Bugün ise daha şu tesisatçıların yaptığı yarım yamalak tesisat işlerini toparlayamadan, kulağım hala devamlı bir yerlerden gelebilecek muhtemel su seslerini dinlerken ve çoğunlukla doğru çıkarken, sabah duş başlığından akıyormuş gibi gelen bir su sesiyle uyandım. Heralde Efo çıkmadan duş aldı ve suyu tam kapatamadı, "hay allah nasıl da bu kadar açık bırakıp çıkabilmiş" diye düşünerek giderken kapısı açık olan banyonun tavanından akan şelaleyi gördüm. Gülsem mi ağlasam mı bilemedim. İlk önce sinir katsayım yükseldi, ardından ise durum çok komik gelmeye başladı. Her sıfırdan ev kurulurken olumsuzluklar ve aksilikler olmazsa olmazdır ya, hiç beklemediğiniz anlarda hiç beklemediğiniz şeyler görebilirsiniz, daha önceki evlerimde de aynı şeylerle karşılaştığımı ve bunun bir yeni yerleşme klasiği olduğunu, o zamanlarda ne kadar sinirlenirsen sinirlen işlerin daha kolay hal olmadığını hatta başkalarını doğurduğunu bunun için de işler kendiliğinden yoluna girene kadar sadece beklemek gerektiğini düşünerek kendimi rahatlattım. hala da öyle yapıyorum, zamanın geçerek herşeyin rayına oturmasını bekliyorum.


3 Haziran Perşembe

18:42
Bugün blog yazmaya yeniden başladığım gün. bundan önceki tüm yazıları bugün içinde yazdım.

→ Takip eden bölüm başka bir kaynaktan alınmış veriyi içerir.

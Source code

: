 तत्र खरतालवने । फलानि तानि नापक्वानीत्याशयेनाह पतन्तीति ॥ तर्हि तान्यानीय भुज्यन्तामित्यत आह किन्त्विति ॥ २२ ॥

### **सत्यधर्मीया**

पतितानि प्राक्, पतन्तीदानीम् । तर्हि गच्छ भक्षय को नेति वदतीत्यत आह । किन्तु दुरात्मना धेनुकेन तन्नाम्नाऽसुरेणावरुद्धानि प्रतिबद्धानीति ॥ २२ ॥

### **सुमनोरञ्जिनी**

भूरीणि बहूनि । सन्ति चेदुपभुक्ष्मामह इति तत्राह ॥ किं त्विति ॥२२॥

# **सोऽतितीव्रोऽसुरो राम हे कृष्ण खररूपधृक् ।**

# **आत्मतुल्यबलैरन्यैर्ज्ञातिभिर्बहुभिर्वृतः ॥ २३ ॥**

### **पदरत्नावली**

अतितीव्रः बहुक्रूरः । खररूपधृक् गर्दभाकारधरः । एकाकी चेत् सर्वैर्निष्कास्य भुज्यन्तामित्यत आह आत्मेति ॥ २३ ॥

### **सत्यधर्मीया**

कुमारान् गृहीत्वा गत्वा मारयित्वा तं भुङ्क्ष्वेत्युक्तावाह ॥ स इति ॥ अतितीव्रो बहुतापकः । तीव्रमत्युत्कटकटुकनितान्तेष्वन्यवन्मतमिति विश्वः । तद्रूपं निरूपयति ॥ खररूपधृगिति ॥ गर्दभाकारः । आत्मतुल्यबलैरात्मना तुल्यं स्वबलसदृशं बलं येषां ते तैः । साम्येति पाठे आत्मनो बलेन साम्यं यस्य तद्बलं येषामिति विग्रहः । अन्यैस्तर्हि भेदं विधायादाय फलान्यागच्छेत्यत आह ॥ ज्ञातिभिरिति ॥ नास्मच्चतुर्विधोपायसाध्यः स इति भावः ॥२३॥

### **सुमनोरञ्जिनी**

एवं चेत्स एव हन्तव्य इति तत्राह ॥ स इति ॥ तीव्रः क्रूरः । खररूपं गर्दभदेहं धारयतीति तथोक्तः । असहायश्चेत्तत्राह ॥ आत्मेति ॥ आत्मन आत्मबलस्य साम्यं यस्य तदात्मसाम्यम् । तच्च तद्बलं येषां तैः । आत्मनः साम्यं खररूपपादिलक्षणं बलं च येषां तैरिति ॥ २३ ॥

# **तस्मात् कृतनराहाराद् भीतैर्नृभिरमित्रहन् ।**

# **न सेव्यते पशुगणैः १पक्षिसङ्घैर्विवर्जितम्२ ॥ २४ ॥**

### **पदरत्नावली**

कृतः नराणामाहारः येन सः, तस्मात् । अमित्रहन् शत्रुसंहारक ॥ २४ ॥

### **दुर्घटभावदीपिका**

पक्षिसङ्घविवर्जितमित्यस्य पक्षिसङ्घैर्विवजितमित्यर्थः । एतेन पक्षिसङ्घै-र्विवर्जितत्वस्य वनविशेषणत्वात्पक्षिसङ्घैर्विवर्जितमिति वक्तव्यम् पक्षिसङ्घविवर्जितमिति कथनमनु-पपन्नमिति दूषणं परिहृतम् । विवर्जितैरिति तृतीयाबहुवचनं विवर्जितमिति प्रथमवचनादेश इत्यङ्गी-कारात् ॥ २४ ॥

Yarın Cuma ve resmi tatil olduğu için bu akşam AbuDhabi'nin merkezindeki bir bara gitmeyi planlıyoruz. Yarın da ikea'ya gidip eksikleri tamamlayacağız. Mikrodalga tecrübelerim devam ediyor. Bugün bir köfte ve bir dilim patates yaktım. Mikrodalgada patates ve köfte pişmiyormuş öğrenmiş oldum :)



2 Haziran Çarşamba

Evin heryeri 60*60 parlak sütlü kahve seramiklerden oluşuyor. bu yüzden temizlemek çok kolay. ama henüz kilimimiz olmadığı için yere düşen herşey göze batıyor. hergün süpürüp siliyorum. çok eşyamız olmadığı için yarım saatte bitiveriyor. daha öğlenden yemek yapıyorum ve herşeyi hazır ediyorum. Efo 7 gibi eve geliyor. Bulaşık ve çamaşır makinamız henüz bağlı değil bunun için ustayı bekliyoruz. En yakın zamanda da Ikea'ya gidip eksiklerimizi tamamlamamız gerekiyor. Koltuklarımıza kılıfla başlayan uzun bir liste var. Henüz internetim ya da televizyonum yok. Türkiye'den arandığımda benden de kontör düştüğü için arayanları açamıyorum.
Turkcell gerçekten burada çok pahalı. benim arama yapmamın dakikası 7,5 tl, karşıdan aranmanın dakikası ise 2,4 tl, mesaj atma 1,5 tl. Yani şu an dünya ile hiçbir bağlantım yok. Efo'dan duyduğum kadarıyla Filistin'e giden insani yardımlaşma derneğinin gemisinde 20 kişi öldürülmüş. internet ve bana hat alınması için oturma izninin çıkması gerekiyor. Oturma izni neden bilmiyorum ama daha çıkmadığı için işlem yapamıyoruz. sanırım bu izinden sonra da tekrar ülkeye çıkış-giriş yapmamız gerekecek. gideceğimiz yer Türkiye mi olur yoksa başka bir yer mi bilmiyorum.
Bugün aylar sonra 3dmax çalışmaya başladım. Nasıl da unutmuşum tüm bildiklerimi..



1 Haziran Salı

Bugün yine temizlik ve yerleştirmeyle geçti. Yeni tencere setimi açtım. Mutfak dolaplarını temizledim. Banyoya girmek üzereyken aseton aramakla başlayan maceram tüm bavulu dolaba yerleştirmekle son buldu. gün içinde ev komşunun tutumuna göre soğuk olabiliyor. Onlar çok soğukda çalıştırdıklarında ben de salonu dengede tutmak için pencereleri açıyorum. hatta üşüdüğümde sanki sobanın başında ısınıyormuþş gibi sırayla önümü ve arkamı dönerek pencerenin önünde ısınyorum. Bu akşam Efo'nun özlediği gibi pilav yaptım. Elektrikli ocak kullanmaya yeni yeni alışıyorum. Prinçten mi yoksa ocaktan mı bilmiyorum ama kavrulmuş prinçler hiç de ümit vaat etmiyordu. neyse ki suyu döktükten sonra normale döndüler de alıştığımız Pilav tadına ulaştım, sanırım doğru tercih etmişim..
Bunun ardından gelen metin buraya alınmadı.